● **What is expected**
Select the lines below containing the word "privacy".

↓↓↓

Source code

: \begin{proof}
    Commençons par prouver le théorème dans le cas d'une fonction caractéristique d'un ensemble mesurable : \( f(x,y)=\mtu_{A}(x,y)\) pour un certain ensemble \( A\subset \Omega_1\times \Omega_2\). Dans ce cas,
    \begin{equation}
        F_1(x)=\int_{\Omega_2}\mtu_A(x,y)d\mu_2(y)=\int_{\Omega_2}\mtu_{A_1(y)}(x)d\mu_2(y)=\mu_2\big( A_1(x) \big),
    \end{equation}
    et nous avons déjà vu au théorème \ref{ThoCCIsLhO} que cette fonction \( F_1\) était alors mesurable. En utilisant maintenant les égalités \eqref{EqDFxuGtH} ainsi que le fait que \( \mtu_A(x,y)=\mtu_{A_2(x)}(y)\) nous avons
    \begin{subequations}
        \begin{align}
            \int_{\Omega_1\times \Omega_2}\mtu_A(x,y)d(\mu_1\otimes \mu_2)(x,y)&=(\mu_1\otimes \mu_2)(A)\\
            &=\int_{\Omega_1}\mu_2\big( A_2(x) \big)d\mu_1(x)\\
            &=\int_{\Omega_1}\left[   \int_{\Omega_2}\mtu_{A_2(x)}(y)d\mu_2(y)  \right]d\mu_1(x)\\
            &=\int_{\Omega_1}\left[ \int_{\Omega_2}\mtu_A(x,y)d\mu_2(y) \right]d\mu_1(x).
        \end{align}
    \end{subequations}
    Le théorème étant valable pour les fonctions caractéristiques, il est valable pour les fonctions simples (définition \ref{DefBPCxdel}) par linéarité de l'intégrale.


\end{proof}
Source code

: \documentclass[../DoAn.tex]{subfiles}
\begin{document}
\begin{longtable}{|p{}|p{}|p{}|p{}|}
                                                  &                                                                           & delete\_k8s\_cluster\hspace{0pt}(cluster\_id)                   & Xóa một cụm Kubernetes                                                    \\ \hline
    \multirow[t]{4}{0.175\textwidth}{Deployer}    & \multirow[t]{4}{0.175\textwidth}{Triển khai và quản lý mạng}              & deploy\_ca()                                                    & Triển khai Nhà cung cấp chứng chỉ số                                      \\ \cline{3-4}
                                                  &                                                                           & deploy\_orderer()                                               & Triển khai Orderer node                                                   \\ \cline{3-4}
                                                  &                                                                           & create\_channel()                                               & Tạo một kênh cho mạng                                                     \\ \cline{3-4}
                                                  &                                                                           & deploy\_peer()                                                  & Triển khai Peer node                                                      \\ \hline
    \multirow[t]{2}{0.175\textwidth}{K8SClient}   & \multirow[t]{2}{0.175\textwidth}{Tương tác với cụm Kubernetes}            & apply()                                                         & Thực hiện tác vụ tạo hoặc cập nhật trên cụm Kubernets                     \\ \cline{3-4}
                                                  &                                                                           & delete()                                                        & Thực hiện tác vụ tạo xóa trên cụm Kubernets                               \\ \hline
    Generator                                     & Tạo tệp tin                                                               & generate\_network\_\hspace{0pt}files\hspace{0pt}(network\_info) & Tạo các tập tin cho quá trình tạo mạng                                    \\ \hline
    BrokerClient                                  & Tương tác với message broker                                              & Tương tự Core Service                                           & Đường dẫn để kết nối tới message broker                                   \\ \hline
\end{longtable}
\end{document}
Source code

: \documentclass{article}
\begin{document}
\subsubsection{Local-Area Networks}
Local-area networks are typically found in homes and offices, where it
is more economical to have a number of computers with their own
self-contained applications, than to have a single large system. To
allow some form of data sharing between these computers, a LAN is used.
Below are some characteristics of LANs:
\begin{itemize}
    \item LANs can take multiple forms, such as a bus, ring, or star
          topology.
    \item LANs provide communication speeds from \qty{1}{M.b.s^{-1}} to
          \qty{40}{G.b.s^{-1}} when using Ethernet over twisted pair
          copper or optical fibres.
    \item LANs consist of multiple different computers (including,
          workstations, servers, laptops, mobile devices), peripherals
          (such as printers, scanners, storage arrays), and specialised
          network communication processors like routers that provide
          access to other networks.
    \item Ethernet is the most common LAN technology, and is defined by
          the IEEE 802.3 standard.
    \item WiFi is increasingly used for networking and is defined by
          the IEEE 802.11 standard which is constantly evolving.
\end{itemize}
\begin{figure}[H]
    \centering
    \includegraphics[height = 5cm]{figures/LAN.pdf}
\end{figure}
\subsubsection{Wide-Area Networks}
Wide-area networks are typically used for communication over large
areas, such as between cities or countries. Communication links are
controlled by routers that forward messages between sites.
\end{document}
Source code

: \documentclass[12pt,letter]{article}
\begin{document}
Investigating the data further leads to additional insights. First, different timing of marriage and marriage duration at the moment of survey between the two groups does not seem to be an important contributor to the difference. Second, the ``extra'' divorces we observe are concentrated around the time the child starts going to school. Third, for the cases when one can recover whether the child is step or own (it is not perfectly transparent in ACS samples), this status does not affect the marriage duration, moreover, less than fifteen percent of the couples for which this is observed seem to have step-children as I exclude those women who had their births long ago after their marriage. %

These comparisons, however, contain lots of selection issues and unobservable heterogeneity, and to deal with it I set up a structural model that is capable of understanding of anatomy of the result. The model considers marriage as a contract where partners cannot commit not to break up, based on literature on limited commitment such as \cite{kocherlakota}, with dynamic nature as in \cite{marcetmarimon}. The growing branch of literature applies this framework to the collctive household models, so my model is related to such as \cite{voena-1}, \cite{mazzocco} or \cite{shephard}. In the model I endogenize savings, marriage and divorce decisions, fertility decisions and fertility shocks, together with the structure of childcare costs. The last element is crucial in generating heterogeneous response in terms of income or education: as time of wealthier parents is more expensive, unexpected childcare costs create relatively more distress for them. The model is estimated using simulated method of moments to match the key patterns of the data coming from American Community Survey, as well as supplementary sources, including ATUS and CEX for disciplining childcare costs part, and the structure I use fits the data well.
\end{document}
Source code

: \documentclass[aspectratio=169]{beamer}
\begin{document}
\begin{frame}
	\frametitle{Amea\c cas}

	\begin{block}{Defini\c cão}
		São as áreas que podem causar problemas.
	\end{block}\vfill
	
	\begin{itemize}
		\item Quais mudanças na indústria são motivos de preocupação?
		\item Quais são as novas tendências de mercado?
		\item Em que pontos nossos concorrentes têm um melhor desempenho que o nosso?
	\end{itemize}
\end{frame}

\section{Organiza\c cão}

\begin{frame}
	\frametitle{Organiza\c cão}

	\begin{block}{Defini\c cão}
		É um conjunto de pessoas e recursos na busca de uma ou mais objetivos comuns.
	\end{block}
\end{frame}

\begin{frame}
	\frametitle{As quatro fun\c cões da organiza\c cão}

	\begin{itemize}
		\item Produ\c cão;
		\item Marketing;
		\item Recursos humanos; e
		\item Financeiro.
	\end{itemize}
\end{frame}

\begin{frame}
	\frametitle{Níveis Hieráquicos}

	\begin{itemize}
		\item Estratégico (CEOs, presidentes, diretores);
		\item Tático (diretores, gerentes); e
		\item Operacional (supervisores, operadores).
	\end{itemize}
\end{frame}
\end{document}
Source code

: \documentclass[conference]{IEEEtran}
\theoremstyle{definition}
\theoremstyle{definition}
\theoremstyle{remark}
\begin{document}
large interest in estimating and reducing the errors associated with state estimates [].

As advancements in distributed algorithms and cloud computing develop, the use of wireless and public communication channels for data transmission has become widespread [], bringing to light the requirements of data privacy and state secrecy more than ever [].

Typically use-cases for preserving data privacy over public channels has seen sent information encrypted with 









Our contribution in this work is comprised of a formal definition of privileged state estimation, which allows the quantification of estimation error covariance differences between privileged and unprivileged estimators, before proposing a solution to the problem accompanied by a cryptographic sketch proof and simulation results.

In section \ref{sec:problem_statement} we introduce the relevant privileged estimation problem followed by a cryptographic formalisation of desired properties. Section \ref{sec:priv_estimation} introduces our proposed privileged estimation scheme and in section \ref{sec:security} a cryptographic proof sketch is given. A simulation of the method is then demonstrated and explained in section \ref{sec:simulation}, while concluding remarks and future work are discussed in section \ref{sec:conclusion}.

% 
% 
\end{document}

↑↑↑

● **Answer to this exercise**
As advancements in distributed algorithms and cloud computing develop, the use of wireless and public communication channels for data transmission has become widespread [], bringing to light the requirements of data privacy and state secrecy more than ever [].
Typically use-cases for preserving data privacy over public channels has seen sent information encrypted with 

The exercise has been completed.